Doing business in Italy


The Republic of Italy, which is situated on the Italian Peninsula in Southern Europe and on the two biggest islands in the Mediterranean Sea, which are Sicily and Sardinia. Italy shares northern Alpine boundary with, Switzerland, Slovenia, Austria, and France. San Marino and the Vatican City which are the independent states are domain surrounded by the Italian peninsula, whereas Campione d’Italia is an Italian domain in Switzerland.

Italy is well known to have a rich and colorful history. It has also been known as the home of several European cultures, which are the Etruscans and the Romans, and also was the origin of the society of the Renaissance, which began in Tuscany and extends to the entire part of Europe. The capital of Italy, Rome, has been known as the center of Western civilization and also Vatican City which is located in Rome, is the center of the Catholic Church. The battling clans of the middle ages finally gave way to a nationalist movement in the 19th century, with Italy achieving amalgamation around the beginning of the century.
Tourism has greatly contributed to the Italy economy and also one of the biggest contributors thus far. About 40 million tourists in a year tour to the country mostly for its history, art, cuisine, fashion and culture. Italy also has beautiful shoreline and beaches, mountains and inestimable ancient monuments.

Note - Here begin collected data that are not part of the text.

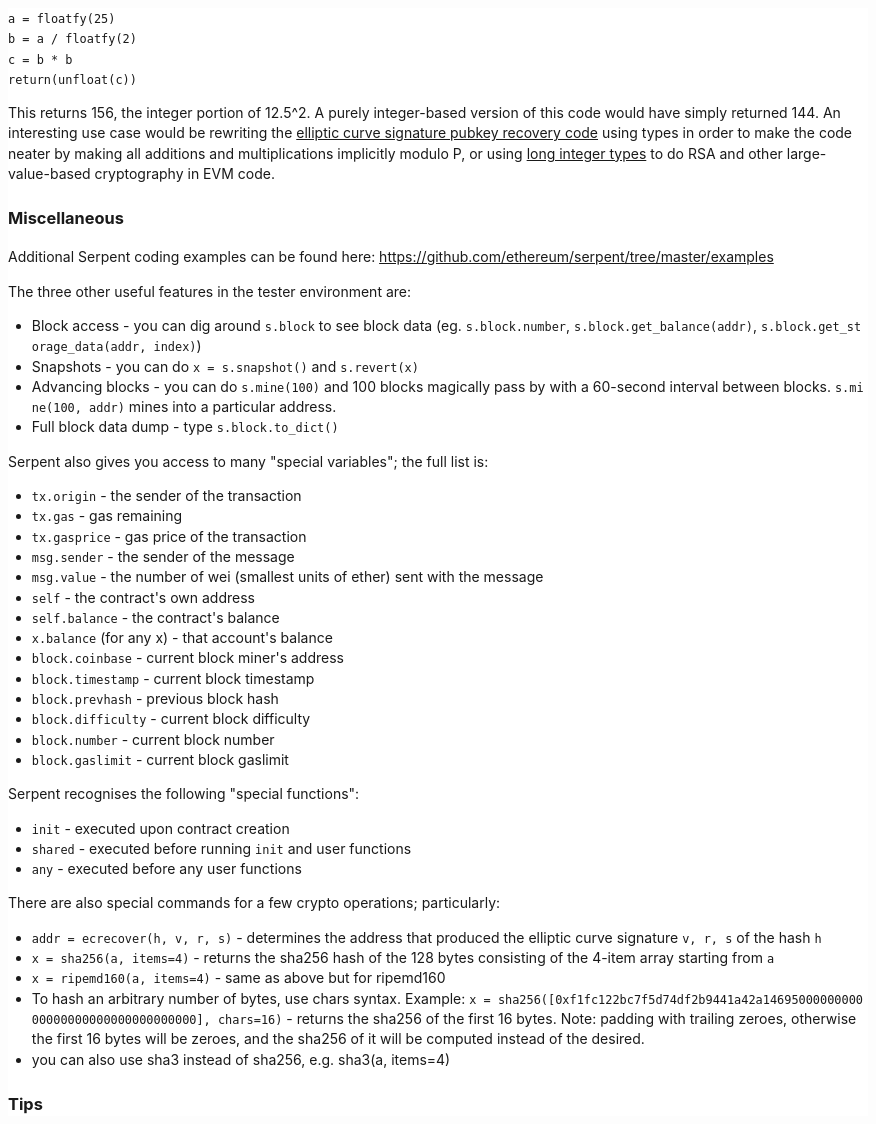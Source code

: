     a = floatfy(25)
    b = a / floatfy(2)
    c = b * b
    return(unfloat(c))

This returns 156, the integer portion of 12.5^2. A purely integer-based version of this code would have simply returned 144. An interesting use case would be rewriting the [elliptic curve signature pubkey recovery code](https://github.com/ethereum/serpent/blob/df0aa0e1285d7667d4a0cc81b1e11e0abb31fff3/examples/ecc/jacobian_add.se) using types in order to make the code neater by making all additions and multiplications implicitly modulo P, or using [long integer types](https://github.com/ethereum/serpent/blob/poc7/examples/long_integer_macros.se) to do RSA and other large-value-based cryptography in EVM code.

### Miscellaneous

Additional Serpent coding examples can be found here: https://github.com/ethereum/serpent/tree/master/examples

The three other useful features in the tester environment are:

* Block access - you can dig around `s.block` to see block data (eg. `s.block.number`, `s.block.get_balance(addr)`, `s.block.get_storage_data(addr, index)`)
* Snapshots - you can do `x = s.snapshot()` and `s.revert(x)`
* Advancing blocks - you can do `s.mine(100)` and 100 blocks magically pass by with a 60-second interval between blocks. `s.mine(100, addr)` mines into a particular address.
* Full block data dump - type `s.block.to_dict()`

Serpent also gives you access to many "special variables"; the full list is:

* `tx.origin` - the sender of the transaction
* `tx.gas` - gas remaining
* `tx.gasprice` - gas price of the transaction
* `msg.sender` - the sender of the message
* `msg.value` - the number of wei (smallest units of ether) sent with the message
* `self` - the contract's own address
* `self.balance` - the contract's balance
* `x.balance` (for any x) - that account's balance
* `block.coinbase` - current block miner's address
* `block.timestamp` - current block timestamp
* `block.prevhash` - previous block hash
* `block.difficulty` - current block difficulty
* `block.number` - current block number
* `block.gaslimit` - current block gaslimit

Serpent recognises the following "special functions":

* `init` - executed upon contract creation
* `shared` - executed before running `init` and user functions
* `any` - executed before any user functions

There are also special commands for a few crypto operations; particularly:

* `addr = ecrecover(h, v, r, s)` - determines the address that produced the elliptic curve signature `v, r, s` of the hash `h`
* `x = sha256(a, items=4)` - returns the sha256 hash of the 128 bytes consisting of the 4-item array starting from `a`
* `x = ripemd160(a, items=4)` - same as above but for ripemd160
* To hash an arbitrary number of bytes, use chars syntax.  Example: `x = sha256([0xf1fc122bc7f5d74df2b9441a42a1469500000000000000000000000000000000], chars=16)` - returns the sha256 of the first 16 bytes.  Note: padding with trailing zeroes, otherwise the first 16 bytes will be zeroes, and the sha256 of it will be computed instead of the desired.
* you can also use sha3 instead of sha256, e.g. sha3(a, items=4)
### Tips
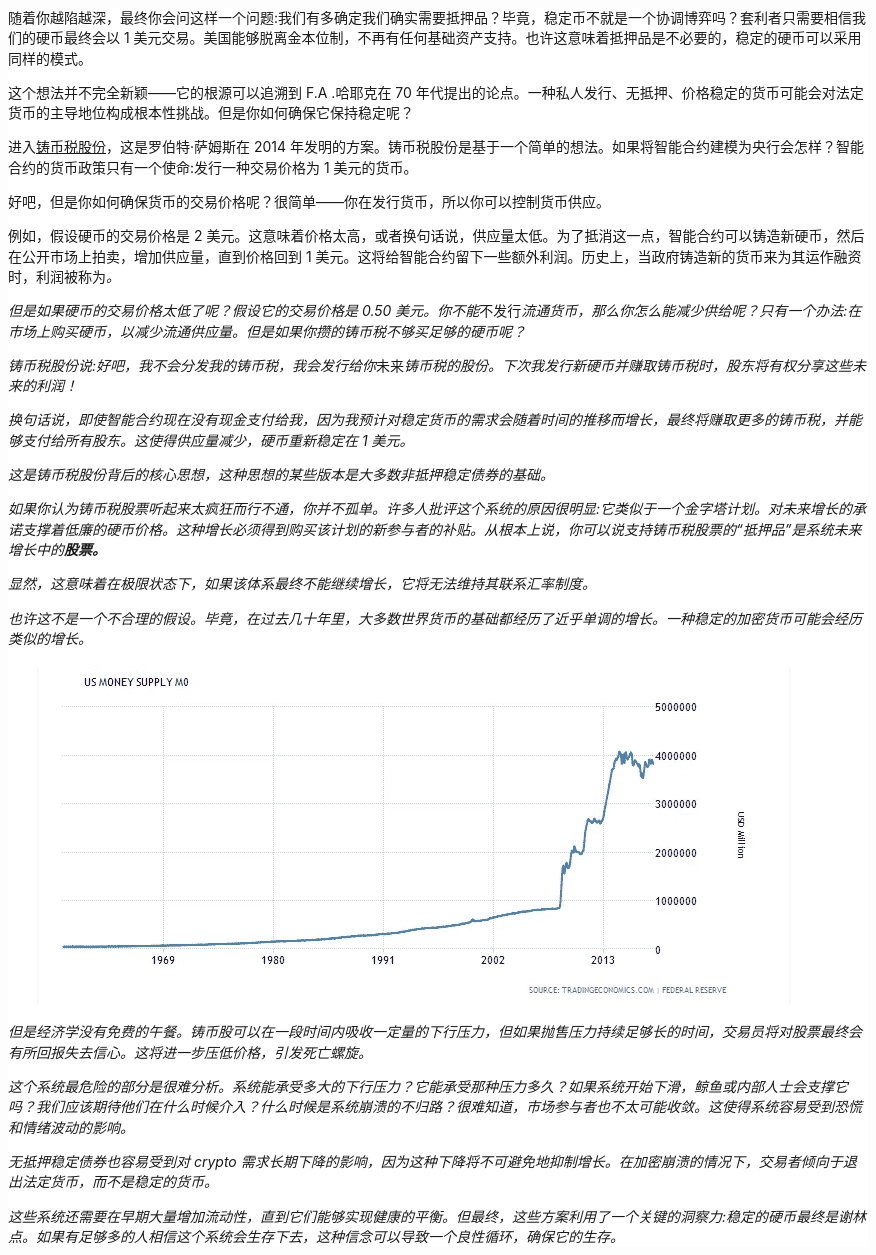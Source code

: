随着你越陷越深，最终你会问这样一个问题:我们有多确定我们确实需要抵押品？毕竟，稳定币不就是一个协调博弈吗？套利者只需要相信我们的硬币最终会以 1 美元交易。美国能够脱离金本位制，不再有任何基础资产支持。也许这意味着抵押品是不必要的，稳定的硬币可以采用同样的模式。

这个想法并不完全新颖——它的根源可以追溯到 F.A .哈耶克在 70 年代提出的论点。一种私人发行、无抵押、价格稳定的货币可能会对法定货币的主导地位构成根本性挑战。但是你如何确保它保持稳定呢？

进入[铸币税股份](https://bravenewcoin.com/assets/Whitepapers/A-Note-on-Cryptocurrency-Stabilisation-Seigniorage-Shares.pdf)，这是罗伯特·萨姆斯在 2014 年发明的方案。铸币税股份是基于一个简单的想法。如果将智能合约建模为央行会怎样？智能合约的货币政策只有一个使命:发行一种交易价格为 1 美元的货币。

好吧，但是你如何确保货币的交易价格呢？很简单——你在发行货币，所以你可以控制货币供应。

例如，假设硬币的交易价格是 2 美元。这意味着价格太高，或者换句话说，供应量太低。为了抵消这一点，智能合约可以铸造新硬币，然后在公开市场上拍卖，增加供应量，直到价格回到 1 美元。这将给智能合约留下一些额外利润。历史上，当政府铸造新的货币来为其运作融资时，利润被称为[](https://en.wikipedia.org/wiki/Seigniorage)*。*

*但是如果硬币的交易价格太低了呢？假设它的交易价格是 0.50 美元。你不能*不发行*流通货币，那么你怎么能减少供给呢？只有一个办法:在市场上购买硬币，以减少流通供应量。但是如果你攒的铸币税不够买足够的硬币呢？*

*铸币税股份说:好吧，我不会分发我的铸币税，我会发行给你*未来*铸币税的股份。下次我发行新硬币并赚取铸币税时，股东将有权分享这些未来的利润！*

*换句话说，即使智能合约现在没有现金支付给我，因为我预计对稳定货币的需求会随着时间的推移而增长，*最终*将赚取更多的铸币税，并能够支付给所有股东。这使得供应量减少，硬币重新稳定在 1 美元。*

*这是铸币税股份背后的核心思想，这种思想的某些版本是大多数非抵押稳定债券的基础。*

*如果你认为铸币税股票听起来太疯狂而行不通，你并不孤单。许多人批评这个系统的原因很明显:它类似于一个金字塔计划。对未来增长的承诺支撑着低廉的硬币价格。这种增长必须得到购买该计划的新参与者的补贴。从根本上说，你可以说支持铸币税股票的“抵押品”是系统未来增长中的**股票。***

*显然，这意味着在极限状态下，如果该体系最终不能继续增长，它将无法维持其联系汇率制度。*

*也许这不是一个不合理的假设。毕竟，在过去几十年里，大多数世界货币的基础都经历了近乎单调的增长。一种稳定的加密货币可能会经历类似的增长。*

*![](img/436910a0ac3489523d4a23e3ba479f8a.png)*

*但是经济学没有免费的午餐。铸币股可以在一段时间内吸收一定量的下行压力，但如果抛售压力持续足够长的时间，交易员将对股票最终会有所回报失去信心。这将进一步压低价格，引发死亡螺旋。*

*这个系统最危险的部分是很难分析。系统能承受多大的下行压力？它能承受那种压力多久？如果系统开始下滑，鲸鱼或内部人士会支撑它吗？我们应该期待他们在什么时候介入？什么时候是系统崩溃的不归路？很难知道，市场参与者也不太可能收敛。这使得系统容易受到恐慌和情绪波动的影响。*

*无抵押稳定债券也容易受到对 crypto 需求长期下降的影响，因为这种下降将不可避免地抑制增长。在加密崩溃的情况下，交易者倾向于退出法定货币，而不是稳定的货币。*

*这些系统还需要在早期大量增加流动性，直到它们能够实现健康的平衡。但最终，这些方案利用了一个关键的洞察力:稳定的硬币最终是谢林点。如果有足够多的人相信这个系统会生存下去，这种信念可以导致一个良性循环，确保它的生存。*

Italy has greatly contributed to the culture of Europe and the world at large. A number of good writers such as Petrarch, Dante and Boccaccio – great artists such as Leonardo da Vinci, Giotto, Caravaggio and Michelangelo and also great composers such as: Vivaldi, Rossini, Monteverdi, Verdi and Puccini have all had a remarkable and lasting influence towards the development of Western civilization. Modern-day Italian filmmakers, architects, artists, writers, composers, and designers carry on in contributing extensively to the Western culture.
Italy is the home of entrepreneurs and small businesses are the engine room of its economy. Moreover, since there are unwritten employments laws governing the job scene in Italy, you can setup your own business which can be an excellent alternative to finding employed work.
Italy can be considered as one of the best places in the world if you want to be self-employed because most of the huge companies present in the nation are SMEs – small to medium sized enterprises. Family-owned businesses are mainly practiced in Italy and if you come to think of it, the key players that are known in Italy are the ones that started their companies with their family and they are still run by their family, with the likes of Pirelli, Benetton, Versace, and Prada.
The economy greatly relies on the strength of small- and medium-sized businesses owned by a family, mainly in the north and center of the country. In the year 2005, four people are been employed by an average Italian company, and around 9 people or thereabout are been employed by industrial companies, compared with an average 15 employees in the EU. In mid-2000, Italy’s largest state holding company, Istituto per la Ricostruzione Industriale (IRI), was liquidated.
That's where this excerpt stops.